◆ **WORK INSTRUCTION**
Go through the material below and report how many lines contain "editor". Give only the number.

--- START ---

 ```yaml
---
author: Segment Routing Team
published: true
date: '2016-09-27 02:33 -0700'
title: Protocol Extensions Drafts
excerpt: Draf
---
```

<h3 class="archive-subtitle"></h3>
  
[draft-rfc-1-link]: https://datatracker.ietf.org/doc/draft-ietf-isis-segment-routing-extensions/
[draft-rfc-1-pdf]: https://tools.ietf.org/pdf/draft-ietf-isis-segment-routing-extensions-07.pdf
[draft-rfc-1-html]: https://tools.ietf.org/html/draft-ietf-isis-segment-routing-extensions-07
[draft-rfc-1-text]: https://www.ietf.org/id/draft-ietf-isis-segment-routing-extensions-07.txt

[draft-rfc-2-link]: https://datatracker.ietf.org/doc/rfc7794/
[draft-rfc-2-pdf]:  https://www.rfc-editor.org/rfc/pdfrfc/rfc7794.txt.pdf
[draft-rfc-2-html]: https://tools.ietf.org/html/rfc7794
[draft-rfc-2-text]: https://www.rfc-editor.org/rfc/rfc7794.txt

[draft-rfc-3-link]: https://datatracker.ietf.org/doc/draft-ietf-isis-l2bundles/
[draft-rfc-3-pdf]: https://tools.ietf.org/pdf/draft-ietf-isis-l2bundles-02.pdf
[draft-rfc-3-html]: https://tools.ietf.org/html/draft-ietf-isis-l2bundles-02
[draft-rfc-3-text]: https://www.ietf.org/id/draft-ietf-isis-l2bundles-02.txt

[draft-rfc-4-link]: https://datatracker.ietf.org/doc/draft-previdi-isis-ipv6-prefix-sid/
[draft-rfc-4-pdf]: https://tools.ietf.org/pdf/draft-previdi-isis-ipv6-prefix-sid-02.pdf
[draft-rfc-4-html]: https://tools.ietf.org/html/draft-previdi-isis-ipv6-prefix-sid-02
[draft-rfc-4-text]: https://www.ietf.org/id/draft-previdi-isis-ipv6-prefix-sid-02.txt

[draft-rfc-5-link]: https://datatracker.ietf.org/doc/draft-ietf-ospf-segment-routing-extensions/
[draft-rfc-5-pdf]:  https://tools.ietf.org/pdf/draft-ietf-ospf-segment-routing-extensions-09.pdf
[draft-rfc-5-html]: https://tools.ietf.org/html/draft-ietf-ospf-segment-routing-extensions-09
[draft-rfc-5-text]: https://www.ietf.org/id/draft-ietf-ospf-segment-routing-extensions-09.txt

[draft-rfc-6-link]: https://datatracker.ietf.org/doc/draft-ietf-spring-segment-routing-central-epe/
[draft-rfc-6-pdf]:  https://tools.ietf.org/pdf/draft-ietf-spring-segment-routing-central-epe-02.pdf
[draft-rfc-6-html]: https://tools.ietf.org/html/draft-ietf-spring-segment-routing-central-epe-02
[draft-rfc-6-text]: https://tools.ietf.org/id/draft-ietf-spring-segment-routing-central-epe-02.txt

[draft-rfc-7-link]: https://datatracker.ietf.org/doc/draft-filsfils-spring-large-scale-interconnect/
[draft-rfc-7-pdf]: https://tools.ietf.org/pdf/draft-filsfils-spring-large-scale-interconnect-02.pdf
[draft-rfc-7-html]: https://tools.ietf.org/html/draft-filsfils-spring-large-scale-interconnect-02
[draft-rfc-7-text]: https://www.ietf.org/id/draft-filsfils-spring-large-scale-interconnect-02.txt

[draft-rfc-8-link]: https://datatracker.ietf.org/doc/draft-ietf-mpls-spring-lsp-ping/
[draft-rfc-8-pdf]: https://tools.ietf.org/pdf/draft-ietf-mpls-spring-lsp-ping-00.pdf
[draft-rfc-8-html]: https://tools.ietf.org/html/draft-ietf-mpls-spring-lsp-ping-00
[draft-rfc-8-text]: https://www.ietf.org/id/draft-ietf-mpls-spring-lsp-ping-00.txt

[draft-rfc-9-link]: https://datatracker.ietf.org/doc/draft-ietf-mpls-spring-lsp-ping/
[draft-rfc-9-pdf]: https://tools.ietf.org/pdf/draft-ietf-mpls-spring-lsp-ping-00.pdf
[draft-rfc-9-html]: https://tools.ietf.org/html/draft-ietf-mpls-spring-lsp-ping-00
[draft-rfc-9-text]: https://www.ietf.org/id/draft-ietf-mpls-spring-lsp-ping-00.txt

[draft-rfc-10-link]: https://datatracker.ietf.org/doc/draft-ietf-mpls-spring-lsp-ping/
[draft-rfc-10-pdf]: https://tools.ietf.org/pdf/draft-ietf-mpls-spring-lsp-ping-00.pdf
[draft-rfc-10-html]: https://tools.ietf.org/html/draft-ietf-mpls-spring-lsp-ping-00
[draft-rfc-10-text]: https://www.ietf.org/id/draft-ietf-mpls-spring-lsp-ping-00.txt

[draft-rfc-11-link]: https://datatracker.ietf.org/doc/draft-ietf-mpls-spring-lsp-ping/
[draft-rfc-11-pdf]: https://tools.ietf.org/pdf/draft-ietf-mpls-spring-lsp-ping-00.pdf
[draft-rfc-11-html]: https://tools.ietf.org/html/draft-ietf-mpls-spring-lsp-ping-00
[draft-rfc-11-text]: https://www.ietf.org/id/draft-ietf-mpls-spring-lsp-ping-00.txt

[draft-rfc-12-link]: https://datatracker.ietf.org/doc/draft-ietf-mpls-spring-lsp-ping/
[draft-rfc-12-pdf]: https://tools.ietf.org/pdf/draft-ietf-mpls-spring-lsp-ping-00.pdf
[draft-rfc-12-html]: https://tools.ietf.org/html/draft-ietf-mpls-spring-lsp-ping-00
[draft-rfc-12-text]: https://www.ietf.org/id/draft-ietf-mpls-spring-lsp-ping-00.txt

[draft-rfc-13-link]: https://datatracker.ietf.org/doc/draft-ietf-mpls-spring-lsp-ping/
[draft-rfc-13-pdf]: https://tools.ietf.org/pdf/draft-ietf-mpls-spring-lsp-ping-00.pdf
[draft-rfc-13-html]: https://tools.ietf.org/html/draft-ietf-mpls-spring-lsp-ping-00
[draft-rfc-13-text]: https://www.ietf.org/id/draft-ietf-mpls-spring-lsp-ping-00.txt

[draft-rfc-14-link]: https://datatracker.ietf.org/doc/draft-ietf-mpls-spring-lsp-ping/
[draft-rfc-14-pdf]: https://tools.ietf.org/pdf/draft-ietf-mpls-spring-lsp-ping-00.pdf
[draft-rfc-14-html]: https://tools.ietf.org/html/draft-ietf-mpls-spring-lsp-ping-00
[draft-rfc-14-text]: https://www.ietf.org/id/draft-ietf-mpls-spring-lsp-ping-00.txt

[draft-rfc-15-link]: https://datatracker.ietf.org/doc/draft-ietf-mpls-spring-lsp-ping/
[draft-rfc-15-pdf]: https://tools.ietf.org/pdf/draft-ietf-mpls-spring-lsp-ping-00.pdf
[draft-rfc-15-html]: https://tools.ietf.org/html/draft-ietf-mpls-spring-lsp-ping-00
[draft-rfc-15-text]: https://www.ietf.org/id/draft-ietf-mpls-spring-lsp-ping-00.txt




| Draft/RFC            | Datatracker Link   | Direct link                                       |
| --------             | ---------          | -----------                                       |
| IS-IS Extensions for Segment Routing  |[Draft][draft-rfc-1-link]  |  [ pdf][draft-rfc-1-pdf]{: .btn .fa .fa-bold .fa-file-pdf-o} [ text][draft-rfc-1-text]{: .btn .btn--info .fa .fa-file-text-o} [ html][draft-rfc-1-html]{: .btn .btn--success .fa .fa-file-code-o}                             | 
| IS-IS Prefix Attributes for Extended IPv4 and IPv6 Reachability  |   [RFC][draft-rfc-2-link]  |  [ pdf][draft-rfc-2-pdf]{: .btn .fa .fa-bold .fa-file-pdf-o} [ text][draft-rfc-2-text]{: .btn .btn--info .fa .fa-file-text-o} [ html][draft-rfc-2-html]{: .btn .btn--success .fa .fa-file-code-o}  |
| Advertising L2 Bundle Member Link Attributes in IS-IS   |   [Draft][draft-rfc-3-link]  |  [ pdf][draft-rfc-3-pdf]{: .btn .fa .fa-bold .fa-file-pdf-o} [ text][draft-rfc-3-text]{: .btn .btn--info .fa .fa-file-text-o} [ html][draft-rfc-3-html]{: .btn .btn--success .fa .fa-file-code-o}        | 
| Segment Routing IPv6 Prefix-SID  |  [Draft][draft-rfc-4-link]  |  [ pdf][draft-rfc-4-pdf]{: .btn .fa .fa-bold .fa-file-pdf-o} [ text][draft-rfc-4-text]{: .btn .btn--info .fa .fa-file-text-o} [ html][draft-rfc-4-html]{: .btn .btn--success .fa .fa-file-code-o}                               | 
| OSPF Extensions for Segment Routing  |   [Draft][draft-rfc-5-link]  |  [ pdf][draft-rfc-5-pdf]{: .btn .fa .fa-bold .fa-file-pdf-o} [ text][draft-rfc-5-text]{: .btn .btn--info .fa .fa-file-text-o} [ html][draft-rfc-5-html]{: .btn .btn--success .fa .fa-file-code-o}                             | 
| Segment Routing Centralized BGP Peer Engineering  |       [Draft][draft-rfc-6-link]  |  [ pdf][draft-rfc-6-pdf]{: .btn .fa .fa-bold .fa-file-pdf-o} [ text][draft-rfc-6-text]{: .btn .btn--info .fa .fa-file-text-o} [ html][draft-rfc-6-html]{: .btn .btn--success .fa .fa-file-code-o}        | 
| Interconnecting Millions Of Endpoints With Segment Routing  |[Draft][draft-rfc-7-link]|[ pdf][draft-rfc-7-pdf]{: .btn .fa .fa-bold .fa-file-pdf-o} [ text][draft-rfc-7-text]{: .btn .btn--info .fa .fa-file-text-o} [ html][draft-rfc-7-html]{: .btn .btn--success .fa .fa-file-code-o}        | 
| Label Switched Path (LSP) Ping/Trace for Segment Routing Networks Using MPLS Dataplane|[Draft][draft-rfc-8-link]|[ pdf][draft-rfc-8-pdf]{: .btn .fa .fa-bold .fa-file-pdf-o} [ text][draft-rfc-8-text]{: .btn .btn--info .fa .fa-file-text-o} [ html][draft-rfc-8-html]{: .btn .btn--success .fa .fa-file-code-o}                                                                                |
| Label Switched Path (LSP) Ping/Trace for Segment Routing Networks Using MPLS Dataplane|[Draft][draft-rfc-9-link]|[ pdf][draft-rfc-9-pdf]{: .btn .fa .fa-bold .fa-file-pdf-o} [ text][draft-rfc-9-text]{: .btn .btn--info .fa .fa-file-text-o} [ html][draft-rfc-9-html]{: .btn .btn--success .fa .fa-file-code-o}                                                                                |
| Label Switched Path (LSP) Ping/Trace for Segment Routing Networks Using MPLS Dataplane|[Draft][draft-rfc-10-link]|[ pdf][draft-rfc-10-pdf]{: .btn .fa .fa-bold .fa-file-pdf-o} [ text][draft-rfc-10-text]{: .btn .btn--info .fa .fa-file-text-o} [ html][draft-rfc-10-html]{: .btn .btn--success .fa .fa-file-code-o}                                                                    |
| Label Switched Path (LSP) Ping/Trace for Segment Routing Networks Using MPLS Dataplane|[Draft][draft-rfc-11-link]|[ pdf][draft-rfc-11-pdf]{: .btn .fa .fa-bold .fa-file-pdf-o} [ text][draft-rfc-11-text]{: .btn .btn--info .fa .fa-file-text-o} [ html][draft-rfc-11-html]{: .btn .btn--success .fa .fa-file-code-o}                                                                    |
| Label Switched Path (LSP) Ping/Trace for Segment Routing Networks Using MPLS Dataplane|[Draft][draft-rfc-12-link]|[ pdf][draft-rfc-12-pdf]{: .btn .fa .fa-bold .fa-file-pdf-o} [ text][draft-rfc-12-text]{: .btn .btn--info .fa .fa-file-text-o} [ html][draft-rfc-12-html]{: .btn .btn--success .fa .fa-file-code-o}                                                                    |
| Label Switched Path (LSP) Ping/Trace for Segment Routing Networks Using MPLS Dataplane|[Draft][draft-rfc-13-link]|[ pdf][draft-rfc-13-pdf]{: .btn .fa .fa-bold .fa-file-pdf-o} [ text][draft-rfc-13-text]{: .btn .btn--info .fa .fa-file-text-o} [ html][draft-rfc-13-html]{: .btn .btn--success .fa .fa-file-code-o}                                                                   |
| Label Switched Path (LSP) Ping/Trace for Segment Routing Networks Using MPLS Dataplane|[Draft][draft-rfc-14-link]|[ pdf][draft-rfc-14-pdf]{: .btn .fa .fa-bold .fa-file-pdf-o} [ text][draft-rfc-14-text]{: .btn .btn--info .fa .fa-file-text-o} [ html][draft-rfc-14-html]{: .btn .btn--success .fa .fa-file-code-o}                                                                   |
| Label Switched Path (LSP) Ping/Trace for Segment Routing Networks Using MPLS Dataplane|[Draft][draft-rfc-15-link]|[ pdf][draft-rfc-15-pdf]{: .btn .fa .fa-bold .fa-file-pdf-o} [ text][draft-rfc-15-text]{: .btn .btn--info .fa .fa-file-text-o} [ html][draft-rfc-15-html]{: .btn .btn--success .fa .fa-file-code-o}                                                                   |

--- END ---

◆ **TASK RESPONSE**
2